### Task details
The answer should be each line from the entries below that has the word "Deepening" in it.

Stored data
------------------------------------

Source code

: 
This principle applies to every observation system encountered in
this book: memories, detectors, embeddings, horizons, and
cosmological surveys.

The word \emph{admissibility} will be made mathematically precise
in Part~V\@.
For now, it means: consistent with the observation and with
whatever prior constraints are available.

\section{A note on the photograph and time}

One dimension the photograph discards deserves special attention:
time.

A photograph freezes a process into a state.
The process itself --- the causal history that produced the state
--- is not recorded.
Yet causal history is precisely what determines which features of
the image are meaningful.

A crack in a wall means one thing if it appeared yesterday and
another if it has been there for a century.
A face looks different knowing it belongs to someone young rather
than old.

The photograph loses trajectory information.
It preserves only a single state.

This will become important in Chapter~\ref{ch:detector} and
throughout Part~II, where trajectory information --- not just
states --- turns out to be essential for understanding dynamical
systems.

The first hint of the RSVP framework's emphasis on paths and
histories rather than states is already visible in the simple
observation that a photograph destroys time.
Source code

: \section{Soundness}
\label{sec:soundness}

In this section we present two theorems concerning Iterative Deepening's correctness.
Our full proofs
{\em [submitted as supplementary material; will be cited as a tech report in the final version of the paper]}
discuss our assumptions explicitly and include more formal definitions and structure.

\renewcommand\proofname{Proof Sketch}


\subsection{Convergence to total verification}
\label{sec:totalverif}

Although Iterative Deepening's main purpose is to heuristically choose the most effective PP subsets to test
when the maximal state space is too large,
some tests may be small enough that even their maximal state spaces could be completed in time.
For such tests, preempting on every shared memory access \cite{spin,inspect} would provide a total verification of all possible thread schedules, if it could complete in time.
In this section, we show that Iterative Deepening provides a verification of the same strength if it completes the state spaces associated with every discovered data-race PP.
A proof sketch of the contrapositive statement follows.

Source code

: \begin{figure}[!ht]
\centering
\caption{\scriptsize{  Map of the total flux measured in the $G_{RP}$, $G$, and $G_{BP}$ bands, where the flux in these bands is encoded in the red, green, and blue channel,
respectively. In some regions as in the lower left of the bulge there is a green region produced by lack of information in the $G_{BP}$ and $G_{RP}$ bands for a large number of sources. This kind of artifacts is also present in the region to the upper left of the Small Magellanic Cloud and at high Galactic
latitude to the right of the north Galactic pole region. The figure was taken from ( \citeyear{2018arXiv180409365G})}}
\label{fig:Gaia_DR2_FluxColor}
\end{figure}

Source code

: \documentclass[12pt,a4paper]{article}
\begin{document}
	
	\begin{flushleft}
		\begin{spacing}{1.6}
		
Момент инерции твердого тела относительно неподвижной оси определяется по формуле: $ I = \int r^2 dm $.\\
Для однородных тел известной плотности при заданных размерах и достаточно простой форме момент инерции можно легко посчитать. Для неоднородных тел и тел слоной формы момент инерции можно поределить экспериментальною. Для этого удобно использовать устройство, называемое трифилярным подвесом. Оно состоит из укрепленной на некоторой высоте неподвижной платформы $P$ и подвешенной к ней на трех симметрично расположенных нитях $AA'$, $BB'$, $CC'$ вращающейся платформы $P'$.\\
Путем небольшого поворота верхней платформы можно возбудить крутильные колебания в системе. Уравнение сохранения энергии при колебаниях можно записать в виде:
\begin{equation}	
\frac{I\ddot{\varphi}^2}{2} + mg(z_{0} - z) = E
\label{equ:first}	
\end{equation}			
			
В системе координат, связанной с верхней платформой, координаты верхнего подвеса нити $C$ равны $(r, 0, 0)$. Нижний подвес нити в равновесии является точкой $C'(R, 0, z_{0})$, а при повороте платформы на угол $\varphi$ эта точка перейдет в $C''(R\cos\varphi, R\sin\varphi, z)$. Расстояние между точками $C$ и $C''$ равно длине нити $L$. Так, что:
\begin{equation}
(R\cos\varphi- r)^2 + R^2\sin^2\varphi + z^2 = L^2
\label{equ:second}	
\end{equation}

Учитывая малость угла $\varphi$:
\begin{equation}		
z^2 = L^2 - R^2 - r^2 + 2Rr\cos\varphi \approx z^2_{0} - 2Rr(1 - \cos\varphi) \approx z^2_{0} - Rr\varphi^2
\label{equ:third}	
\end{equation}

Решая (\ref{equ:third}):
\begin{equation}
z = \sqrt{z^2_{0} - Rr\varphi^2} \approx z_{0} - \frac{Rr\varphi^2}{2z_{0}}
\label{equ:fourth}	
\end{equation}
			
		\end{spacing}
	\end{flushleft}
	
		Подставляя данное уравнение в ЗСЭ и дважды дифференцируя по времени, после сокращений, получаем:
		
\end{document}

------------------------------------

### Response to the task
In this section we present two theorems concerning Iterative Deepening's correctness.
Although Iterative Deepening's main purpose is to heuristically choose the most effective PP subsets to test
In this section, we show that Iterative Deepening provides a verification of the same strength if it completes the state spaces associated with every discovered data-race PP.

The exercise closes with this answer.